** GIVEN DATA follows **

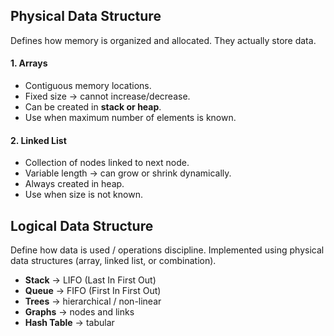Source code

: ## Physical Data Structure
Defines how memory is organized and allocated. They actually store data.

#### 1. Arrays
- Contiguous memory locations.
- Fixed size → cannot increase/decrease.
- Can be created in **stack or heap**.
- Use when maximum number of elements is known.

#### 2. Linked List
- Collection of nodes linked to next node.
- Variable length → can grow or shrink dynamically.
- Always created in heap.
- Use when size is not known.

## Logical Data Structure
Define how data is used / operations discipline. Implemented using physical data structures (array, linked list, or combination).


- **Stack** → LIFO (Last In First Out)
- **Queue** → FIFO (First In First Out)
- **Trees** → hierarchical / non-linear
- **Graphs** → nodes and links
- **Hash Table** → tabular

** End of GIVEN DATA **

* **INSTRUCTIONS FOR THE TASK**: Begin with the line containing "- Collection of nodes linked to next node." and repeat each line exactly until the records above end.

* **REPLY TO THE EXERCISE**:
- Collection of nodes linked to next node.
- Variable length → can grow or shrink dynamically.
- Always created in heap.
- Use when size is not known.

## Logical Data Structure
Define how data is used / operations discipline. Implemented using physical data structures (array, linked list, or combination).


- **Stack** → LIFO (Last In First Out)
- **Queue** → FIFO (First In First Out)
- **Trees** → hierarchical / non-linear
- **Graphs** → nodes and links
- **Hash Table** → tabular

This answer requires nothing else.